**Data entries**
------------------------------------------------------------------------
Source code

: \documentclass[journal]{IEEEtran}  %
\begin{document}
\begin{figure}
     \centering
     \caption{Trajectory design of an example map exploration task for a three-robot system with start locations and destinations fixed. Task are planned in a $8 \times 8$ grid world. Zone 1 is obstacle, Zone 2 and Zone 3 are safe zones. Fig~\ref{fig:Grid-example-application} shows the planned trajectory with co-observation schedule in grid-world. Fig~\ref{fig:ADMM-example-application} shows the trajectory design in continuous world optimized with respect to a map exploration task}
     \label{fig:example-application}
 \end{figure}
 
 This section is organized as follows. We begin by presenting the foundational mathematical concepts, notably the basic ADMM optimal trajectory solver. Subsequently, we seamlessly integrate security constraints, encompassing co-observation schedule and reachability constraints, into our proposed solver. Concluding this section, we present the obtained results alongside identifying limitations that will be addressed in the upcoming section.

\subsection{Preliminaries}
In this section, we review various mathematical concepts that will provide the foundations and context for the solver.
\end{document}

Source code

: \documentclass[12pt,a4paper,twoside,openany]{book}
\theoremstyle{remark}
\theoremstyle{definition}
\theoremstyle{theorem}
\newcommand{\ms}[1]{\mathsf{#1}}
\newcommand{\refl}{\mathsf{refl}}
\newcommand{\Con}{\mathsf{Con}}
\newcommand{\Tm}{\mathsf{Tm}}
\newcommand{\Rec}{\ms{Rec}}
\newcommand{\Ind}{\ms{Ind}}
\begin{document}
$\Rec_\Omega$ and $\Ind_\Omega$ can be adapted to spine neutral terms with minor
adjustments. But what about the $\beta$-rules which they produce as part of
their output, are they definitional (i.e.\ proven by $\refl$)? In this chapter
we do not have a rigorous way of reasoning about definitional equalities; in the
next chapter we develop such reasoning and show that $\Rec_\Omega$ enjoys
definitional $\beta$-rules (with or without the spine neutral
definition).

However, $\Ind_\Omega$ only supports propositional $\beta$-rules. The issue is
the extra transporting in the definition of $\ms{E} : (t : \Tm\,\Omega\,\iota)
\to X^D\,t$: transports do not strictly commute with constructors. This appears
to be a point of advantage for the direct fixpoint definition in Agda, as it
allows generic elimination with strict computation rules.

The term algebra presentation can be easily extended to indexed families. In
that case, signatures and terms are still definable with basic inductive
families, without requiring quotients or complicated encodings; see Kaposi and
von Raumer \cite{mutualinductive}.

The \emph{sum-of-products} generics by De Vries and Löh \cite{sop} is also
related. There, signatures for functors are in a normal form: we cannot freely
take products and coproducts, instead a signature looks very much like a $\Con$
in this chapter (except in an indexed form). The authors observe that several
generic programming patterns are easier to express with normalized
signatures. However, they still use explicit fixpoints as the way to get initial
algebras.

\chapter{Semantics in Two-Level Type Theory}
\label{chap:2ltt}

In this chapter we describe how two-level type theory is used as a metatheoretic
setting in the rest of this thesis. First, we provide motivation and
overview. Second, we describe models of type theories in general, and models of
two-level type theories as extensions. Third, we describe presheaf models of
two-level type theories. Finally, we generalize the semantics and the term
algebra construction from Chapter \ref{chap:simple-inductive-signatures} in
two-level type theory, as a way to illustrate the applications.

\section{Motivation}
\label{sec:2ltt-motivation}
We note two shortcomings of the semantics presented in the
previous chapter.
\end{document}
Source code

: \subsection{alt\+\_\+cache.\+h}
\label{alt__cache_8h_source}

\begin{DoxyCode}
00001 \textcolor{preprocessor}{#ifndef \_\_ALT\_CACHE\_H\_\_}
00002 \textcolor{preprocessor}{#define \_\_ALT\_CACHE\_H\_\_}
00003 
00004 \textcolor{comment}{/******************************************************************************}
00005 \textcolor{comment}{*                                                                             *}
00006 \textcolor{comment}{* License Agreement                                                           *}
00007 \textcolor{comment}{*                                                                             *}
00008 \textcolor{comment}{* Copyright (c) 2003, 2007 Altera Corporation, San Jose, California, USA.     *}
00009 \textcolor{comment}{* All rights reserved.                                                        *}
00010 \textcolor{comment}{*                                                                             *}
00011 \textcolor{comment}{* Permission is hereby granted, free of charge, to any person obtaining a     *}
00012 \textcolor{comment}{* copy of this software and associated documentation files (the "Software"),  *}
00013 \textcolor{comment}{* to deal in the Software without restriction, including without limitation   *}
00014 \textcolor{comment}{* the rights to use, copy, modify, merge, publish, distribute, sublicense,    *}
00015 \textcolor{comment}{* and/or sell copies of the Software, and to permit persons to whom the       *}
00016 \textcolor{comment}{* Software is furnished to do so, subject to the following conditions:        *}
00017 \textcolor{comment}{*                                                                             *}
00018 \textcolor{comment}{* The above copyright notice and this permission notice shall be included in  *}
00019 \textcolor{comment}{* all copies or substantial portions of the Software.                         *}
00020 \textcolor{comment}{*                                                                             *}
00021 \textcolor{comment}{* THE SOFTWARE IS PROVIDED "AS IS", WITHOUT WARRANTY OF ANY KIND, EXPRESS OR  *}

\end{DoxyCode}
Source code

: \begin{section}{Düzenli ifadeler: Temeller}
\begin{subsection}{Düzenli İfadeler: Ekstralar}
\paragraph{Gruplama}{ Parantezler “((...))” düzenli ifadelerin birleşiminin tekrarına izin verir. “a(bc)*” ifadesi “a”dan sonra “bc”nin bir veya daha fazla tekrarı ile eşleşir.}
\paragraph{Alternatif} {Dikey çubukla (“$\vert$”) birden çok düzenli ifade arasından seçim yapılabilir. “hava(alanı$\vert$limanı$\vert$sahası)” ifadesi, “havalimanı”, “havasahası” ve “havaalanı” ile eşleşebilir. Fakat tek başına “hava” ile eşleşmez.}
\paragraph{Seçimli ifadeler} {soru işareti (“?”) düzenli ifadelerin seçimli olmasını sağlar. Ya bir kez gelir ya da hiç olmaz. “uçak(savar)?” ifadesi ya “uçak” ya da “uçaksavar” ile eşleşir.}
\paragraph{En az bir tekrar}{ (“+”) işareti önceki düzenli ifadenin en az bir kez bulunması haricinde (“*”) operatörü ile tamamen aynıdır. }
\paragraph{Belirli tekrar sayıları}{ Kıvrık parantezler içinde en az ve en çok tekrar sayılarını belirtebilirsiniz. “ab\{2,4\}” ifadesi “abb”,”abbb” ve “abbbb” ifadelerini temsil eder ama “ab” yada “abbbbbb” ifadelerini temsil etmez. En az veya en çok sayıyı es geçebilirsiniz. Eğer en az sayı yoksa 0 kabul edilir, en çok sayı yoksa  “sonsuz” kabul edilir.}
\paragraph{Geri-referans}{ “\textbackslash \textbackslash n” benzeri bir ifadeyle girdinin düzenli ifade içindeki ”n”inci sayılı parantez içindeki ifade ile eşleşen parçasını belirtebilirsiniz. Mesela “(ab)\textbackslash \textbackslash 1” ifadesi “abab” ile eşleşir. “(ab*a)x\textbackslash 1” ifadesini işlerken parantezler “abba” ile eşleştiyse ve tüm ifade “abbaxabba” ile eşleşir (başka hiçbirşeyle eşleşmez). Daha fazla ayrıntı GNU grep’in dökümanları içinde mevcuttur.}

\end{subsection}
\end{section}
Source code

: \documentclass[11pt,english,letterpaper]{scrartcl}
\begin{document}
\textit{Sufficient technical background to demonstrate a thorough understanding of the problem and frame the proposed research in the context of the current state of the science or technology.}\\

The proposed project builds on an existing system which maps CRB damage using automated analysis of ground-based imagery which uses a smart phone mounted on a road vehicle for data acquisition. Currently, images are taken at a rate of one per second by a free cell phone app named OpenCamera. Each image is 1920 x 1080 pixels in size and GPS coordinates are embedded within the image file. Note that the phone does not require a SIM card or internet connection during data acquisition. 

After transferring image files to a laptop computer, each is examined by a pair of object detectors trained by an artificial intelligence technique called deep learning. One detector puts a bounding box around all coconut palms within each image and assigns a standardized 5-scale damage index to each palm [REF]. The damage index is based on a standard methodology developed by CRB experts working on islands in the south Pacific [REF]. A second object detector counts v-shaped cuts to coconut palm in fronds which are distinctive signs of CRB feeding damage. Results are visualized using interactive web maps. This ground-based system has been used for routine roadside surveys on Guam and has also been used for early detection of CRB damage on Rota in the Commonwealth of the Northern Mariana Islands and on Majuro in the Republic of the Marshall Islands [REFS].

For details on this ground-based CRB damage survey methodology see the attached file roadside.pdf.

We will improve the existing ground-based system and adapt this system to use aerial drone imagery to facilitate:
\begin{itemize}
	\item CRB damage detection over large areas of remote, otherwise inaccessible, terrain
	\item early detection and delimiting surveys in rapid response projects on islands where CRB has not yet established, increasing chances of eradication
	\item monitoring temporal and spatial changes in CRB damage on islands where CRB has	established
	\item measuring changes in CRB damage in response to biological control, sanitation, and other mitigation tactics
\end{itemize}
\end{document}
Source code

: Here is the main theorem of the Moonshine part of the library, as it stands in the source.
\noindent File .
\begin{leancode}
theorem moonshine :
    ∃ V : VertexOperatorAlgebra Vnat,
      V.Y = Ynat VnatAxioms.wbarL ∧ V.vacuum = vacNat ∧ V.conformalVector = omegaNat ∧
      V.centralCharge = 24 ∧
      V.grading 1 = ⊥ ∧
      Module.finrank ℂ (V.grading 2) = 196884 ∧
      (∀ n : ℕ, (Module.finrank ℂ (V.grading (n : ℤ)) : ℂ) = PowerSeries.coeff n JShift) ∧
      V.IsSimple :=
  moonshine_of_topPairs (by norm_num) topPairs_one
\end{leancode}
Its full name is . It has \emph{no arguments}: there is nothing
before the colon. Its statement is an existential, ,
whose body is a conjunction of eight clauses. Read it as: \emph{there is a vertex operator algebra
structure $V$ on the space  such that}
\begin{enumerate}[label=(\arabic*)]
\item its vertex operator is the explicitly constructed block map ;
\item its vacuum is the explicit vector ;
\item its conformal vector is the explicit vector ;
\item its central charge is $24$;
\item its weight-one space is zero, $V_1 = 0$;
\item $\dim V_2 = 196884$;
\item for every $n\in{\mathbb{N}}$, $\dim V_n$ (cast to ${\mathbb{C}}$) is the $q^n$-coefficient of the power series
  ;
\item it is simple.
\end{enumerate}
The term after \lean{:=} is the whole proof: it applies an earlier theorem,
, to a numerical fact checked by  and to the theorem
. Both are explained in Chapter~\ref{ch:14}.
------------------------------------------------------------------------
**Brief**
Looking at the records above, return exactly the lines from the line with "For details on" to the line with "before the colon.", both ends included.

**Reply to the task**
For details on this ground-based CRB damage survey methodology see the attached file roadside.pdf.

We will improve the existing ground-based system and adapt this system to use aerial drone imagery to facilitate:
\begin{itemize}
	\item CRB damage detection over large areas of remote, otherwise inaccessible, terrain
	\item early detection and delimiting surveys in rapid response projects on islands where CRB has not yet established, increasing chances of eradication
	\item monitoring temporal and spatial changes in CRB damage on islands where CRB has	established
	\item measuring changes in CRB damage in response to biological control, sanitation, and other mitigation tactics
\end{itemize}
\end{document}
Source code

: Here is the main theorem of the Moonshine part of the library, as it stands in the source.
\noindent File .
\begin{leancode}
theorem moonshine :
    ∃ V : VertexOperatorAlgebra Vnat,
      V.Y = Ynat VnatAxioms.wbarL ∧ V.vacuum = vacNat ∧ V.conformalVector = omegaNat ∧
      V.centralCharge = 24 ∧
      V.grading 1 = ⊥ ∧
      Module.finrank ℂ (V.grading 2) = 196884 ∧
      (∀ n : ℕ, (Module.finrank ℂ (V.grading (n : ℤ)) : ℂ) = PowerSeries.coeff n JShift) ∧
      V.IsSimple :=
  moonshine_of_topPairs (by norm_num) topPairs_one
\end{leancode}
Its full name is . It has \emph{no arguments}: there is nothing
before the colon. Its statement is an existential, ,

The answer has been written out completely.